Nickerson was arrested when his house was searched and admitted to police that the people on the tapes were basketball players he was training.

The sentencing hearing for Nickerson began Friday morning in Moncton Provincial Court. Three courtrooms have been set aside to accommodate all victims and their family members who may be able to attend. (Guy LeBlanc / Radio-Canada)

Among the testimony provided to the judge by the prosecution were over 200 pages of dark web posts from Nickerson asking for help using spy cameras, describing his victims in detail, seeking advice on how to attract children and how to deal with it. parents.

Levesque called his behavior insidious.

He posted hoping there would be more happening with the kids than just mentoring them, saying he had a good relationship with their parents who let the kids come to his house.

He was trying to give them water to use the toilet where he would have installed a camera to record them.

In an article she read, Nickerson asked other forum users how to recover a file from a memory card he accidentally deleted, saying he had a “good day” with a spy camera.
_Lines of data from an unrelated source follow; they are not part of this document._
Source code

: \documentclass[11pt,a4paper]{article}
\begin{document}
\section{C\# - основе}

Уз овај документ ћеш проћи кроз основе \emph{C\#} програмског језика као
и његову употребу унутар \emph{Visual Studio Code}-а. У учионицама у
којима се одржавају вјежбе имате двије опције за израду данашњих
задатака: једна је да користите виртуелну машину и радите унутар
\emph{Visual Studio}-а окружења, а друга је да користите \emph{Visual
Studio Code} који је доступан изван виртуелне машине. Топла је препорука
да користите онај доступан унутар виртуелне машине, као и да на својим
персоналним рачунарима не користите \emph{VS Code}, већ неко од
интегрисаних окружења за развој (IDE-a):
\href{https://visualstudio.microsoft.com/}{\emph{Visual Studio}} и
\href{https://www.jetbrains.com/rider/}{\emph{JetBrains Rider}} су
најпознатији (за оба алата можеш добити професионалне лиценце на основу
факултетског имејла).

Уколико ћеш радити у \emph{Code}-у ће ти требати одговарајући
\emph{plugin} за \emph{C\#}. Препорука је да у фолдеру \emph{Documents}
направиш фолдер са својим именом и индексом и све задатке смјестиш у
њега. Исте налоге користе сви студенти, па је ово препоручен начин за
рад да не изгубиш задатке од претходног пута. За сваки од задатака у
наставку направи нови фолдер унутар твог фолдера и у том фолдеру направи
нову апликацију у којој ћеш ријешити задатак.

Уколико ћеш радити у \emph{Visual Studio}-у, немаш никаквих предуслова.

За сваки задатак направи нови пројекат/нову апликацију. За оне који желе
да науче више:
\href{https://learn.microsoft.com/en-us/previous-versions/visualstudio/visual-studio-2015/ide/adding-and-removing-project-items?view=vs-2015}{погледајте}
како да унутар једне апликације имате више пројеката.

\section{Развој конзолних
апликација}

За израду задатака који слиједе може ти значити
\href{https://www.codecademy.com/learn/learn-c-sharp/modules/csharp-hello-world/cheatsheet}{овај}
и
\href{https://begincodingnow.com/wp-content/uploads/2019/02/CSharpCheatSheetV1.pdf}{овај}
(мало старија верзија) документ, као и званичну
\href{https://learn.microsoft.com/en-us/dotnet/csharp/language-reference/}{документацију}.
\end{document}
In some articles, she has described Nickerson’s joy in recording children and how he is upset when nothing happens.

“I thought I would have it tonight for sure,” Nickerson wrote in a post the Crown read, adding that the child would come back several times the following week.

Nickerson also admitted to sexually assaulting someone between the ages of seven and eight. The crime occurred between December 25, 2018 and June 2019.

The Crown said the child was aware of this delay because the pajamas he was wearing were a Christmas present.

During the sentencing hearing, Nickerson sat in the prisoner’s box dressed in orange prison-issued clothing, looking primarily at the ground.

Offered the chance to speak by the judge, Nickerson expressed remorse for his actions which caused disappointment and grief.

“You all deserved better from me,” he said, crying. “I destroyed everything I had in life and in doing so, I lost so many people who meant so much to me.

Nickerson’s lawyer Abel Le Bouthillier said his client pleaded guilty to avoid a trial that would further harm the children.

Prohibition on visiting various places, using the Internet

A publication ban prevents reporting anything that would identify victims.

The judge ordered Nickerson to stay away from places like schools, public parks or playgrounds where people under the age of 16 are likely to congregate for life. She forbids him to be less than two kilometers from the houses where the victims live.

The ordinance prohibits him from any work or voluntary work which would put him in a position of trust. He is also prohibited from any contact with any person under the age of 16 without supervision.

The ordinance also prohibits him from using the Internet.